Vergangenheitsbewältigung contra Betroffenheitskult

Katharina Schäfers Gedichte thematisieren Schuld

Von Christiene SipkemaRSS-Newsfeed neuer Artikel von Christiene Sipkema

Besprochene Bücher / Literaturhinweise

Eigentlich sind Menschen, die sich mit sensiblen Themen wie dem Holocaust literarisch auseinander setzen jederzeit willkommen. Katharina Schäfer könnte auch zu ihnen gehören, jedoch kann es ihr mit ihrem Lyrikband "Weil ich keine Jüdin bin" nicht gelingen.

Spätestens seit Paul Celans "Todesfuge" wissen wir, dass das Grauen des Krieges in einfachen, wiederkehrenden Sätzen erzählbar ist. Beklemmung ist das, was nach der Lektüre des Gedichtes übrig bleibt, gepaart mit der Bewunderung für die klaren, doch aufwühlenden Worte, die dem Gedicht eine lange nachhallende Atmosphäre verleihen. Es braucht keine komplexen Symbole, keine experimentelle Metaphorik, um hinter die empfindlich brüchige Fassade des Sprechers blicken zu können. Vielmehr sind es alltägliche Dinge, die aufgereiht ein Schreckensbild ergeben. Was eindeutig klingt, muss es noch lange nicht sein.

Diese Erfahrung sollte auch Katharina Schäfer gemacht haben, als sie ihre Gedichte verfasste. So scheint sie sich bereits mit dem Titel ihres Lyrikbandes für die darin enthaltenen Strophen rechtfertigen bzw. entschuldigen zu wollen. Den Kausalsatz "Weil ich keine Jüdin bin" möchte man spätestens nach der Lektüre der ersten drei Gedichte mit "muss ich mich noch viel mehr quälen" vervollständigen. Den Schrecken des Krieges setzt sie recht klischeehaft um: "Tausendmal auferstanden die Toten. / Tausendmal niedergeknüppelt, verlacht. Tausendmal nach Ausschwitz gebracht." Das, was die Dichterin ausdrücken will, ist stellenweise so offensichtlich und ohne interpretatorische Mühen erkennbar, als müsste man lediglich einen Stift zücken und im vollsten Vertrauen auf das Kleingedruckte routiniert unterschreiben.

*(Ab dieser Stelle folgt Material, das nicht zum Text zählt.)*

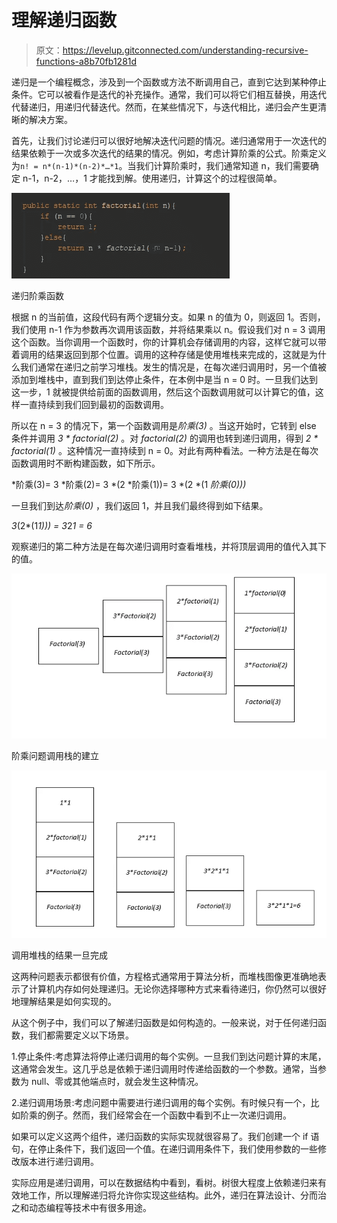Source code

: # 理解递归函数

> 原文：<https://levelup.gitconnected.com/understanding-recursive-functions-a8b70fb1281d>

递归是一个编程概念，涉及到一个函数或方法不断调用自己，直到它达到某种停止条件。它可以被看作是迭代的补充操作。通常，我们可以将它们相互替换，用迭代代替递归，用递归代替迭代。然而，在某些情况下，与迭代相比，递归会产生更清晰的解决方案。

首先，让我们讨论递归可以很好地解决迭代问题的情况。递归通常用于一次迭代的结果依赖于一次或多次迭代的结果的情况。例如，考虑计算阶乘的公式。阶乘定义为`n! = n*(n-1)*(n-2)*…*1`。当我们计算阶乘时，我们通常知道 n，我们需要确定 n-1，n-2，…，1 才能找到解。使用递归，计算这个的过程很简单。

![](img/cbbd8046a1c0d79487175f425d8f6123.png)

递归阶乘函数

根据 n 的当前值，这段代码有两个逻辑分支。如果 n 的值为 0，则返回 1。否则，我们使用 n-1 作为参数再次调用该函数，并将结果乘以 n。假设我们对 n = 3 调用这个函数。当你调用一个函数时，你的计算机会存储调用的内容，这样它就可以带着调用的结果返回到那个位置。调用的这种存储是使用堆栈来完成的，这就是为什么我们通常在递归之前学习堆栈。发生的情况是，在每次递归调用时，另一个值被添加到堆栈中，直到我们到达停止条件，在本例中是当 n = 0 时。一旦我们达到这一步，1 就被提供给前面的函数调用，然后这个函数调用就可以计算它的值，这样一直持续到我们回到最初的函数调用。

所以在 n = 3 的情况下，第一个函数调用是*阶乘(3)* 。当这开始时，它转到 else 条件并调用 *3 * factorial(2)* 。对 *factorial(2)* 的调用也转到递归调用，得到 *2 * factorial(1)* 。这种情况一直持续到 n = 0。对此有两种看法。一种方法是在每次函数调用时不断构建函数，如下所示。

*阶乘(3)= 3 *阶乘(2)= 3 *(2 *阶乘(1))= 3 *(2 *(1 *阶乘(0)))*

一旦我们到达*阶乘(0)* ，我们返回 1，并且我们最终得到如下结果。

*3*(2*(1*1))) = 3*2*1 = 6*

观察递归的第二种方法是在每次递归调用时查看堆栈，并将顶层调用的值代入其下的值。

![](img/cf172112a708de082d35a72b68180c02.png)

阶乘问题调用栈的建立

![](img/ae3ba57b8b6b60ebeaba8c200bfd69fb.png)

调用堆栈的结果一旦完成

这两种问题表示都很有价值，方程格式通常用于算法分析，而堆栈图像更准确地表示了计算机内存如何处理递归。无论你选择哪种方式来看待递归，你仍然可以很好地理解结果是如何实现的。

从这个例子中，我们可以了解递归函数是如何构造的。一般来说，对于任何递归函数，我们都需要定义以下场景。

1.停止条件:考虑算法将停止递归调用的每个实例。一旦我们到达问题计算的末尾，这通常会发生。这几乎总是依赖于递归调用时传递给函数的一个参数。通常，当参数为 null、零或其他端点时，就会发生这种情况。

2.递归调用场景:考虑问题中需要进行递归调用的每个实例。有时候只有一个，比如阶乘的例子。然而，我们经常会在一个函数中看到不止一次递归调用。

如果可以定义这两个组件，递归函数的实际实现就很容易了。我们创建一个 if 语句，在停止条件下，我们返回一个值。在递归调用条件下，我们使用参数的一些修改版本进行递归调用。

实际应用是递归调用，可以在数据结构中看到，看树。树很大程度上依赖递归来有效地工作，所以理解递归将允许你实现这些结构。此外，递归在算法设计、分而治之和动态编程等技术中有很多用途。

Gleichwohl ist zunächst sehr viel dichterisches Können erkennbar. Das erste ist zugleich auch das aussagekräftigste Gedicht. Es stellt sowohl die Unfähigkeit des Sprechens als auch dessen absolute Notwendigkeit dar; gleichzeitig leitet es die folgende lyrische Anthologie um Krieg, Schuld und Tod ein, wiederum mit einem rechtfertigenden Unterton: "wir / nackt und schon / in schuld gehüllt solange / unser schweigen noch auffällt / wie ein kleines, blaues dreieck in schwarz / singen wir, singen / bis zum letzten zug unseres atems / das unsagbare / an".

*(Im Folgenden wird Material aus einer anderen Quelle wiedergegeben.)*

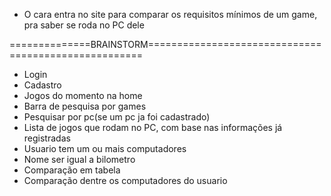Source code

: - O cara entra no site para comparar os requisitos mínimos de um game, pra saber se roda no PC dele

==============BRAINSTORM=====================================================
- Login
- Cadastro
- Jogos do momento na home
- Barra de pesquisa  por games
- Pesquisar por pc(se um pc ja foi cadastrado)
- Lista de jogos que rodam no PC, com base nas informações já registradas
- Usuario tem um ou mais computadores
- Nome ser igual a bilometro
- Comparação em tabela
- Comparação dentre os computadores do usuario
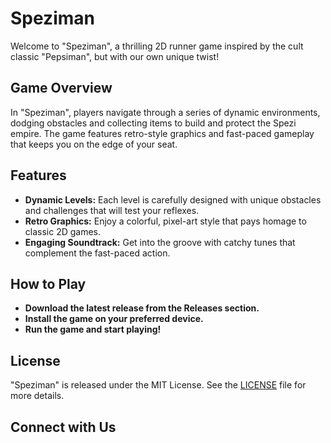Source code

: # Speziman

Welcome to "Speziman", a thrilling 2D runner game inspired by the cult classic "Pepsiman", but with our own unique twist!

## Game Overview

In "Speziman", players navigate through a series of dynamic environments, dodging obstacles and collecting items to build and protect the Spezi empire. The game features retro-style graphics and fast-paced gameplay that keeps you on the edge of your seat.

## Features

- **Dynamic Levels:** Each level is carefully designed with unique obstacles and challenges that will test your reflexes.
- **Retro Graphics:** Enjoy a colorful, pixel-art style that pays homage to classic 2D games.
- **Engaging Soundtrack:** Get into the groove with catchy tunes that complement the fast-paced action.

## How to Play

- **Download the latest release from the Releases section.**
- **Install the game on your preferred device.**
- **Run the game and start playing!**

## License

"Speziman" is released under the MIT License. See the [LICENSE](LICENSE) file for more details.

## Connect with Us
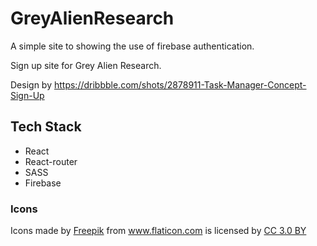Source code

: # GreyAlienResearch
A simple site to showing the use of firebase authentication.

Sign up site for Grey Alien Research.

Design by https://dribbble.com/shots/2878911-Task-Manager-Concept-Sign-Up

## Tech Stack
- React
- React-router
- SASS
- Firebase

### Icons
<div>Icons made by <a href="https://www.freepik.com/" title="Freepik">Freepik</a> from <a href="https://www.flaticon.com/" 			    title="Flaticon">www.flaticon.com</a> is licensed by <a href="http://creativecommons.org/licenses/by/3.0/" 			    title="Creative Commons BY 3.0" target="_blank">CC 3.0 BY</a></div>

Überschrieben ist "Sprachlos", so der Titel dieses Stückes, mit einer belehrend anmutenden Kapitelüberschrift: "Am Anfang der Lyrik steht die Sprachlosigkeit." Sehr schön, möchte man kommentieren, und das übernächste Gedicht, diesmal unter dem Vorsatz "Das Schweigen, aus dem Gedichte entstehen, ist das Schweigen, in das wir vergehen" lässt den Leser tatsächlich verstummen. Hatte er hinter der eingängigen Sprache und der Verknappung bereits Celan'sche Einflüsse erahnt, so wird er darin insofern bestätigt, als er beim Anblick der Schäfer'schen Umsetzung zusätzlich zum Mund auch die Augen zukneift: "Die Milch war schwarz, wenn überhaupt." Was, wenn überhaupt nicht?

Die Dichterin gibt Rätsel um Rätsel auf; hat man die ersten Kapitel gelesen, wünscht man sich den wahren Celan mit seiner Fähigkeit, subtile Lähmung zu erzeugen, zurück.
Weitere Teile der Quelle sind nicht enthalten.